▶ [Requirement]: All entries below are to be written out again exactly, but no picture is to be copied.

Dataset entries
━━━━━━━━━━
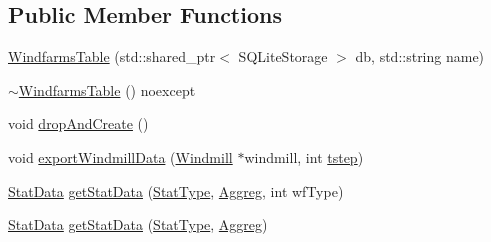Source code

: \subsection*{Public Member Functions}
\begin{DoxyCompactItemize}
\item 
\mbox{\hyperlink{class_windfarms_table_a5d8d669ea442364440e5e2e92f5048b1}{Windfarms\+Table}} (std\+::shared\+\_\+ptr$<$ S\+Q\+Lite\+Storage $>$ db, std\+::string name)
\item 
\mbox{\hyperlink{class_windfarms_table_a39f4f1e8f169fee846df510dad569f2d}{$\sim$\+Windfarms\+Table}} () noexcept
\item 
void \mbox{\hyperlink{class_windfarms_table_aab2a278f7454d62d77d37b048da1a5c1}{drop\+And\+Create}} ()
\item 
void \mbox{\hyperlink{class_windfarms_table_a91aa9c6965213361b5e1fc151976d9ca}{export\+Windmill\+Data}} (\mbox{\hyperlink{class_windmill}{Windmill}} $\ast$windmill, int \mbox{\hyperlink{thread__vessels_8cpp_a84bc73d278de929ec9974e1a95d9b23a}{tstep}})
\item 
\mbox{\hyperlink{struct_windfarms_table_1_1_stat_data}{Stat\+Data}} \mbox{\hyperlink{class_windfarms_table_adb850840c3750a4842783990bcd423a0}{get\+Stat\+Data}} (\mbox{\hyperlink{class_windfarms_table_a882699395a936d2997b9482c08fe8515}{Stat\+Type}}, \mbox{\hyperlink{class_windfarms_table_a59a8562d196d503dd3420e06a4613696}{Aggreg}}, int wf\+Type)
\item 
\mbox{\hyperlink{struct_windfarms_table_1_1_stat_data}{Stat\+Data}} \mbox{\hyperlink{class_windfarms_table_a4e1a8255155a82e2c9e76b3a90431da1}{get\+Stat\+Data}} (\mbox{\hyperlink{class_windfarms_table_a882699395a936d2997b9482c08fe8515}{Stat\+Type}}, \mbox{\hyperlink{class_windfarms_table_a59a8562d196d503dd3420e06a4613696}{Aggreg}})
\end{DoxyCompactItemize}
━━━━━━━━━━
▶ [Response box]:
Source code

: \subsection*{Public Member Functions}
\begin{DoxyCompactItemize}
\item 
\mbox{\hyperlink{class_windfarms_table_a5d8d669ea442364440e5e2e92f5048b1}{Windfarms\+Table}} (std\+::shared\+\_\+ptr$<$ S\+Q\+Lite\+Storage $>$ db, std\+::string name)
\item 
\mbox{\hyperlink{class_windfarms_table_a39f4f1e8f169fee846df510dad569f2d}{$\sim$\+Windfarms\+Table}} () noexcept
\item 
void \mbox{\hyperlink{class_windfarms_table_aab2a278f7454d62d77d37b048da1a5c1}{drop\+And\+Create}} ()
\item 
void \mbox{\hyperlink{class_windfarms_table_a91aa9c6965213361b5e1fc151976d9ca}{export\+Windmill\+Data}} (\mbox{\hyperlink{class_windmill}{Windmill}} $\ast$windmill, int \mbox{\hyperlink{thread__vessels_8cpp_a84bc73d278de929ec9974e1a95d9b23a}{tstep}})
\item 
\mbox{\hyperlink{struct_windfarms_table_1_1_stat_data}{Stat\+Data}} \mbox{\hyperlink{class_windfarms_table_adb850840c3750a4842783990bcd423a0}{get\+Stat\+Data}} (\mbox{\hyperlink{class_windfarms_table_a882699395a936d2997b9482c08fe8515}{Stat\+Type}}, \mbox{\hyperlink{class_windfarms_table_a59a8562d196d503dd3420e06a4613696}{Aggreg}}, int wf\+Type)
\item 
\mbox{\hyperlink{struct_windfarms_table_1_1_stat_data}{Stat\+Data}} \mbox{\hyperlink{class_windfarms_table_a4e1a8255155a82e2c9e76b3a90431da1}{get\+Stat\+Data}} (\mbox{\hyperlink{class_windfarms_table_a882699395a936d2997b9482c08fe8515}{Stat\+Type}}, \mbox{\hyperlink{class_windfarms_table_a59a8562d196d503dd3420e06a4613696}{Aggreg}})
\end{DoxyCompactItemize}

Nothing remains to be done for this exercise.